WORK INSTRUCTION:
Below are the entries; state how many of their lines contain the string "mass", and nothing more.

(Saved data entries)
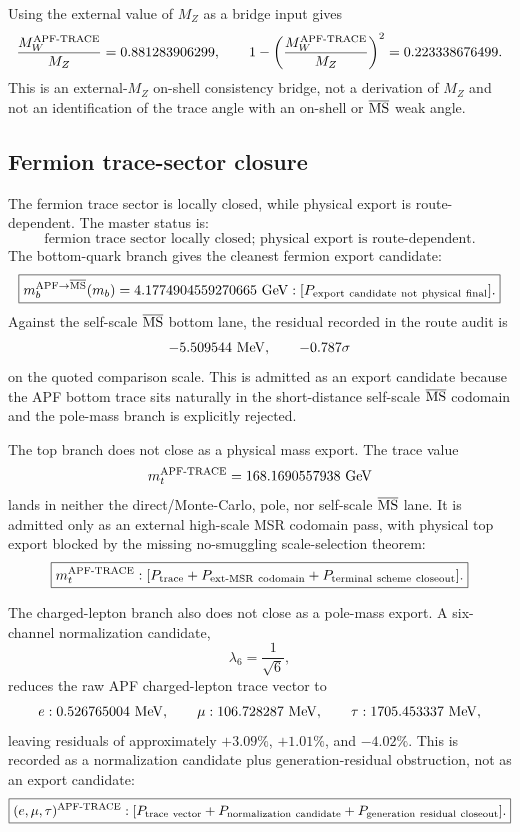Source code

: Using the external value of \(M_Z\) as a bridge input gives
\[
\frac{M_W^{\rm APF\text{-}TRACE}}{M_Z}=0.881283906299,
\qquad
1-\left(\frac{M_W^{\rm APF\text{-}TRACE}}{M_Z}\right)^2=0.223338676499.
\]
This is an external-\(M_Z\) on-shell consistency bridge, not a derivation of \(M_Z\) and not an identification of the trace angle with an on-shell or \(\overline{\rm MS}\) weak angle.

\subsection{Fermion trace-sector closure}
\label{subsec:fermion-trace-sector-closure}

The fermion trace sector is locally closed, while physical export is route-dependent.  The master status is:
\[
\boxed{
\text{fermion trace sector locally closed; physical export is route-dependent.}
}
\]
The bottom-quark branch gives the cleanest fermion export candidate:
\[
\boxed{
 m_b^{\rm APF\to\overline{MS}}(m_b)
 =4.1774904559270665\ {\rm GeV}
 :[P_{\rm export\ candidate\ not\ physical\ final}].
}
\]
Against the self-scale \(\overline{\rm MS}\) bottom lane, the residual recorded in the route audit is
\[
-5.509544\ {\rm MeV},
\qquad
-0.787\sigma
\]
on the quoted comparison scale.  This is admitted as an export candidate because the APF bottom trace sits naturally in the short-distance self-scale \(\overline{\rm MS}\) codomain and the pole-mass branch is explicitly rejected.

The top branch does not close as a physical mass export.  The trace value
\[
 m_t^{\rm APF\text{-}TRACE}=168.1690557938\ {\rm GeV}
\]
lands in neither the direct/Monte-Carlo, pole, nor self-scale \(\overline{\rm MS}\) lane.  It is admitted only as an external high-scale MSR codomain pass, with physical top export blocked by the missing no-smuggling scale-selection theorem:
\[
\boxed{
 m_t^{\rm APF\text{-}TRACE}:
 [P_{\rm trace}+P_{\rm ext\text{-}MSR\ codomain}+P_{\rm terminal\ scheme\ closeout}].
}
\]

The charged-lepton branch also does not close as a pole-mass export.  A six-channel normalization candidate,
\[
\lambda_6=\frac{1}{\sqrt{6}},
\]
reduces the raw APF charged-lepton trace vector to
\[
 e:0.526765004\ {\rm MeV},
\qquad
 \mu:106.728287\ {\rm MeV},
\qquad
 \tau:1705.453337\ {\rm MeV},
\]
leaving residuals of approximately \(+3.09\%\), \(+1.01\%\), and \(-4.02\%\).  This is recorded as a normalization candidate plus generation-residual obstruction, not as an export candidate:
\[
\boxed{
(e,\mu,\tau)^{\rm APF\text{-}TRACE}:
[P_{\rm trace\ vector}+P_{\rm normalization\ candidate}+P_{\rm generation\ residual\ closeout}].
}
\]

REPLY TO THE TASK:
3